[Aim of the task] Restate word for word the lines of the material below, from the line with "i) Create a Repository" to the line with "And at the end", both lines included, and no others.
++++ Records to process ++++
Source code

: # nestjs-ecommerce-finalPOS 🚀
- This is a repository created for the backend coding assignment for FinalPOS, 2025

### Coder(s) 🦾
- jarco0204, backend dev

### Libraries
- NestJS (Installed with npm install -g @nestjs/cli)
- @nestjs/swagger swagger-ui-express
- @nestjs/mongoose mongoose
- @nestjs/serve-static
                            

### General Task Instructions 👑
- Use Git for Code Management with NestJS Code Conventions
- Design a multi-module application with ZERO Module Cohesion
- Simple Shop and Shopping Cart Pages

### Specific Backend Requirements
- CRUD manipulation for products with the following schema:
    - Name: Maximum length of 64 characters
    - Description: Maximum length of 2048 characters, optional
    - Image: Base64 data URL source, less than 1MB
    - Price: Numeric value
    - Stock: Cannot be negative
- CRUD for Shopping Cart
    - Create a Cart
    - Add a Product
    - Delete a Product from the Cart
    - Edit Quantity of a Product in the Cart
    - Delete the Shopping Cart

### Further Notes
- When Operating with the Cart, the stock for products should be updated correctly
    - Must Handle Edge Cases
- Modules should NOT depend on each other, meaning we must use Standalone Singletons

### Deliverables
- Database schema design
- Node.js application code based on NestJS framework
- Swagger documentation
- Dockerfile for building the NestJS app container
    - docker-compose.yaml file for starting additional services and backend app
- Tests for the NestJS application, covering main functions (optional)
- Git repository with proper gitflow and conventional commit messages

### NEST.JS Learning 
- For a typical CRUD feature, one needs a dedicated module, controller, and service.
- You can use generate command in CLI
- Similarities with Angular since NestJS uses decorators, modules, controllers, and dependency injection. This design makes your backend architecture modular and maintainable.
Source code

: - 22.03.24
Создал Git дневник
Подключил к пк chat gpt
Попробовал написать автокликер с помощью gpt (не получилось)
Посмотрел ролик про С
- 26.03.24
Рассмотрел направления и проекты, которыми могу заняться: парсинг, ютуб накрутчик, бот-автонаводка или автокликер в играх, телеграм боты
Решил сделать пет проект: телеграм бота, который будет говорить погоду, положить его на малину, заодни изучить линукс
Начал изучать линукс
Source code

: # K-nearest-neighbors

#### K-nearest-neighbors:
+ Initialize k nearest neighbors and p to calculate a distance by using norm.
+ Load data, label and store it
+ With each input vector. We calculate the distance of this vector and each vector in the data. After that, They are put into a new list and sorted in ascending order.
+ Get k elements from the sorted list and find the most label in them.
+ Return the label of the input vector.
++++
++++ Records to process ++++
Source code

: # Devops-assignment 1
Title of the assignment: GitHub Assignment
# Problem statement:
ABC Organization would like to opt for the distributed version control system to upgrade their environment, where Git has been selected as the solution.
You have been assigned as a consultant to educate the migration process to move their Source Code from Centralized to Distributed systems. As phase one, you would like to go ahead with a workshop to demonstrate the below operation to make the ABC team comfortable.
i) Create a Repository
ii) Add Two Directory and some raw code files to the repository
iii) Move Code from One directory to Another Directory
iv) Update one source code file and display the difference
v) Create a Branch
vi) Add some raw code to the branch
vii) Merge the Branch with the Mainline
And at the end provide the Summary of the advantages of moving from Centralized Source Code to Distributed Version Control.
++++
++++ Records to process ++++
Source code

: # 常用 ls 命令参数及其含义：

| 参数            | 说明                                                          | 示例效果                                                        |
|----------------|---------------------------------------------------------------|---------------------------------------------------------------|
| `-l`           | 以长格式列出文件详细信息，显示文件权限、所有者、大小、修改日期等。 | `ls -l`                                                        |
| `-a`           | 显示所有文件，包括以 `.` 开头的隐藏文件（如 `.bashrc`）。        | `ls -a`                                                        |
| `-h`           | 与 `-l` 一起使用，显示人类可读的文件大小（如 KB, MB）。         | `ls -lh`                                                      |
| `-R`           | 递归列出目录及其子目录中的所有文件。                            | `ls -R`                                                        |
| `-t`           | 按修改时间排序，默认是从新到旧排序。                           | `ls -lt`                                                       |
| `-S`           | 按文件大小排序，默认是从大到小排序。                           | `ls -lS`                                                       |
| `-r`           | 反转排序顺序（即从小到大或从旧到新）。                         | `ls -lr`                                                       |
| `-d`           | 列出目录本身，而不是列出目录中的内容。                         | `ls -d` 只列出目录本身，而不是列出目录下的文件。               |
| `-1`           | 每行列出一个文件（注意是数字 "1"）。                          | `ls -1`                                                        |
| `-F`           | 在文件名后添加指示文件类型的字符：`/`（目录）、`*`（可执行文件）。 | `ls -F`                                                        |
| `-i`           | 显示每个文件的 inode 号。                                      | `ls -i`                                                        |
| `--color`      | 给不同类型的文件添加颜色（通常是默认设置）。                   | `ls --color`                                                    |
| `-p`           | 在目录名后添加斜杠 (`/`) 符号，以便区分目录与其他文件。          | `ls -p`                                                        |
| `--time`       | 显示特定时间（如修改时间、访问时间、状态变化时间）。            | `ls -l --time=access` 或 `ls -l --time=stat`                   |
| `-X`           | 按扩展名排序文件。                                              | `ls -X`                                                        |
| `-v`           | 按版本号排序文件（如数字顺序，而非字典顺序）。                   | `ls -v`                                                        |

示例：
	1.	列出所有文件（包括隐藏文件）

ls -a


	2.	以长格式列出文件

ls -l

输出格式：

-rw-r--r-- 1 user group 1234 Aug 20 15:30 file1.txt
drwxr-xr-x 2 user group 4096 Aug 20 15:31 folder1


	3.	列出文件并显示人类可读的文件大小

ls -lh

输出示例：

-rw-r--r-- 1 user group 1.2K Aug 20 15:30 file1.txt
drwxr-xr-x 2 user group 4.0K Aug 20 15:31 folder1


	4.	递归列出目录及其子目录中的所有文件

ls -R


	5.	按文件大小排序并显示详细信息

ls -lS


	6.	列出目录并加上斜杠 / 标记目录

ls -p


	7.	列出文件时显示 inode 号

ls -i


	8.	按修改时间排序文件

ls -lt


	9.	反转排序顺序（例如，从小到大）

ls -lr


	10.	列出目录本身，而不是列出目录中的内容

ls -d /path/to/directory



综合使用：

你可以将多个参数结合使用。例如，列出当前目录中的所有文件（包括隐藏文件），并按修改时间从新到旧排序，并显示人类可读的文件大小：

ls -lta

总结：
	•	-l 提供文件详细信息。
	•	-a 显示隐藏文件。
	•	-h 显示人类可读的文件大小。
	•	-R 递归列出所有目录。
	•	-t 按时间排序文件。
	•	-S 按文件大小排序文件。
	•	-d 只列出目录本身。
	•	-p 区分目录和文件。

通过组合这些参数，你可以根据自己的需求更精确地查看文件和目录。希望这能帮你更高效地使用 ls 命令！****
++++
[Exercise response]
i) Create a Repository
ii) Add Two Directory and some raw code files to the repository
iii) Move Code from One directory to Another Directory
iv) Update one source code file and display the difference
v) Create a Branch
vi) Add some raw code to the branch
vii) Merge the Branch with the Mainline
And at the end provide the Summary of the advantages of moving from Centralized Source Code to Distributed Version Control.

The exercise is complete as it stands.